Le début de l’année 2026 devait consacrer la symphonie parfaite d’un trio gouvernemental rodé. Mais les chiffres tombés en janvier ont la dureté d’une taupe : 1.037,5 milliards de CDF de déficit, un trou de 350 milliards plus profond que prévu. Face à cette contre-performance, le gouvernement n’a eu d’autre choix que de se ruer vers le marché financier local pour émettre des bons du Trésor.
Dans ce triangle des Bermudes budgétaire formé par Adolphe Muzito (VPM Budget), Daniel Mukoko Samba (VPM Économie) et Doudou Fwamba (Ministre des Finances), l’heure n’est plus aux discours de façade. L’un d’eux tire visiblement en travers, et l’attelage tousse dangereusement. Adolphe Muzito incarne la rigueur budgétaire affichée. Il a réuni les partenaires techniques et financiers, promis un budget crédible et soutenable, et orchestré l’adoption d’un budget 2026 en équilibre à 54.335,7 milliards de CDF.
Sur le papier, il coche toutes les cases de l’orthodoxie financière. Mais cette discipline a un revers : le budget qu’il présente est un château de cartes si les recettes ne suivent pas. Or, janvier 2026 montre que les recettes n’ont atteint que 86% des prévisions. Adolphe Muzito n’est pas le problème, mais il est le premier à pâtir des faiblesses structurelles. Il construit de belles maisons sur des fondations qui s’effritent, et ses projections trop optimistes fragilisent son rôle de projectionniste.
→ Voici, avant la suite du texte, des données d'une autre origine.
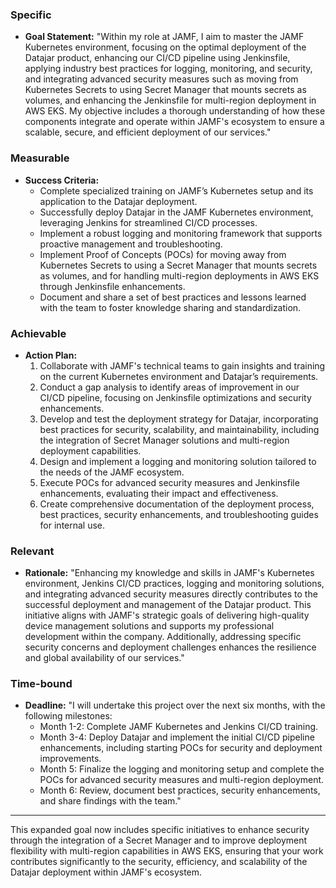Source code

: 
### Specific

- **Goal Statement:** "Within my role at JAMF, I aim to master the JAMF Kubernetes environment, focusing on the optimal deployment of the Datajar product, enhancing our CI/CD pipeline using Jenkinsfile, applying industry best practices for logging, monitoring, and security, and integrating advanced security measures such as moving from Kubernetes Secrets to using Secret Manager that mounts secrets as volumes, and enhancing the Jenkinsfile for multi-region deployment in AWS EKS. My objective includes a thorough understanding of how these components integrate and operate within JAMF's ecosystem to ensure a scalable, secure, and efficient deployment of our services."

### Measurable

- **Success Criteria:**
    - Complete specialized training on JAMF’s Kubernetes setup and its application to the Datajar deployment.
    - Successfully deploy Datajar in the JAMF Kubernetes environment, leveraging Jenkins for streamlined CI/CD processes.
    - Implement a robust logging and monitoring framework that supports proactive management and troubleshooting.
    - Implement Proof of Concepts (POCs) for moving away from Kubernetes Secrets to using a Secret Manager that mounts secrets as volumes, and for handling multi-region deployments in AWS EKS through Jenkinsfile enhancements.
    - Document and share a set of best practices and lessons learned with the team to foster knowledge sharing and standardization.

### Achievable

- **Action Plan:**
    1. Collaborate with JAMF's technical teams to gain insights and training on the current Kubernetes environment and Datajar’s requirements.
    2. Conduct a gap analysis to identify areas of improvement in our CI/CD pipeline, focusing on Jenkinsfile optimizations and security enhancements.
    3. Develop and test the deployment strategy for Datajar, incorporating best practices for security, scalability, and maintainability, including the integration of Secret Manager solutions and multi-region deployment capabilities.
    4. Design and implement a logging and monitoring solution tailored to the needs of the JAMF ecosystem.
    5. Execute POCs for advanced security measures and Jenkinsfile enhancements, evaluating their impact and effectiveness.
    6. Create comprehensive documentation of the deployment process, best practices, security enhancements, and troubleshooting guides for internal use.

### Relevant

- **Rationale:** "Enhancing my knowledge and skills in JAMF's Kubernetes environment, Jenkins CI/CD practices, logging and monitoring solutions, and integrating advanced security measures directly contributes to the successful deployment and management of the Datajar product. This initiative aligns with JAMF's strategic goals of delivering high-quality device management solutions and supports my professional development within the company. Additionally, addressing specific security concerns and deployment challenges enhances the resilience and global availability of our services."

### Time-bound

- **Deadline:** "I will undertake this project over the next six months, with the following milestones:
    - Month 1-2: Complete JAMF Kubernetes and Jenkins CI/CD training.
    - Month 3-4: Deploy Datajar and implement the initial CI/CD pipeline enhancements, including starting POCs for security and deployment improvements.
    - Month 5: Finalize the logging and monitoring setup and complete the POCs for advanced security measures and multi-region deployment.
    - Month 6: Review, document best practices, security enhancements, and share findings with the team."

---

This expanded goal now includes specific initiatives to enhance security through the integration of a Secret Manager and to improve deployment flexibility with multi-region capabilities in AWS EKS, ensuring that your work contributes significantly to the security, efficiency, and scalability of the Datajar deployment within JAMF's ecosystem.
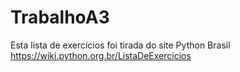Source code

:# TrabalhoA3
Esta lista de exercícios foi tirada do site Python Brasil
https://wiki.python.org.br/ListaDeExercicios
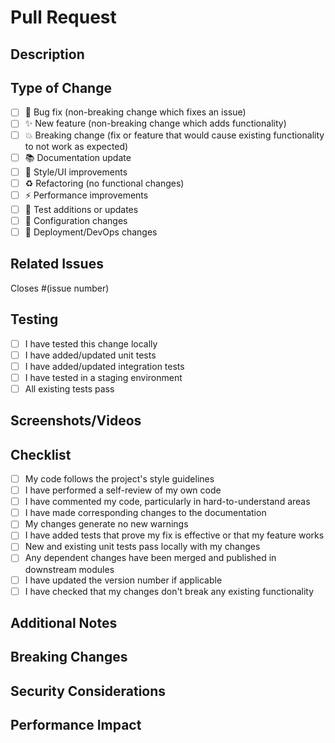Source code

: # Pull Request

## Description

<!-- Provide a brief description of the changes made in this PR -->

## Type of Change

<!-- Mark the relevant option(s) with an 'x' -->

- [ ] 🐛 Bug fix (non-breaking change which fixes an issue)
- [ ] ✨ New feature (non-breaking change which adds functionality)
- [ ] 💥 Breaking change (fix or feature that would cause existing functionality to not work as expected)
- [ ] 📚 Documentation update
- [ ] 🎨 Style/UI improvements
- [ ] ♻️ Refactoring (no functional changes)
- [ ] ⚡ Performance improvements
- [ ] 🧪 Test additions or updates
- [ ] 🔧 Configuration changes
- [ ] 🚀 Deployment/DevOps changes

## Related Issues

<!-- Link to any related issues using #issue_number -->

Closes #(issue number)

## Testing

<!-- Describe the tests you ran and any additional testing steps -->

- [ ] I have tested this change locally
- [ ] I have added/updated unit tests
- [ ] I have added/updated integration tests
- [ ] I have tested in a staging environment
- [ ] All existing tests pass

## Screenshots/Videos

<!-- If applicable, add screenshots or videos to help explain your changes -->

## Checklist

<!-- Go through this checklist and mark items as completed -->

- [ ] My code follows the project's style guidelines
- [ ] I have performed a self-review of my own code
- [ ] I have commented my code, particularly in hard-to-understand areas
- [ ] I have made corresponding changes to the documentation
- [ ] My changes generate no new warnings
- [ ] I have added tests that prove my fix is effective or that my feature works
- [ ] New and existing unit tests pass locally with my changes
- [ ] Any dependent changes have been merged and published in downstream modules
- [ ] I have updated the version number if applicable
- [ ] I have checked that my changes don't break any existing functionality

## Additional Notes

<!-- Add any other context about the pull request here -->

## Breaking Changes

<!-- If this PR includes breaking changes, describe them here and provide migration instructions -->

## Security Considerations

<!-- If this PR touches security-sensitive areas, describe the security implications -->

## Performance Impact

<!-- If this PR may impact performance, describe the expected impact -->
Daniel Mukoko Samba, lui, joue dans la cour des grands. Son terrain de jeu, c’est Washington, les accords américains, et la diversification des partenaires pour sortir de l’emprise chinoise. Sa métaphore est élégante : “Sur un vélo, il faut deux pieds pour pédaler : l’économie et la sécurité”. Grâce à lui, la RDC tente de réussir le pari d’utiliser ses minerais stratégiques pour attirer les investissements américains. Mais pendant qu’il pédale sur le vélo de la diplomatie économique, la selle craque sous les réalités quotidiennes.
Le trou de janvier est là pour le rappeler : les caisses sont vides aujourd’hui. Le décalage est saisissant entre la hauteur de vue de ses annonces internationales et l’incapacité du pays à boucler ses fins de mois. Reste Doudou Fwamba, dont le portefeuille est le plus exposé. Il est aux commandes de la trésorerie, du paiement des dépenses, et de la régulation financière. C’est lui le réparateur qui doit actionner les leviers de l’endettement intérieur via les bons du Trésor pour combler les déficits.
Sur le fond, il tente des réformes courageuses, comme la déconcentration de l’ordonnancement des dépenses publiques. Mais les réformes de structure ne rattrapent pas un déficit de recettes. Le recours aux bons du Trésor, loin d’être un signe de bonne santé, est l’aveu d’une faiblesse : l’État n’a plus d’argent et doit puiser sur le marché financier local, asséchant le crédit disponible pour le secteur privé. Aujourd’hui, Fwamba est le plus fragilisé.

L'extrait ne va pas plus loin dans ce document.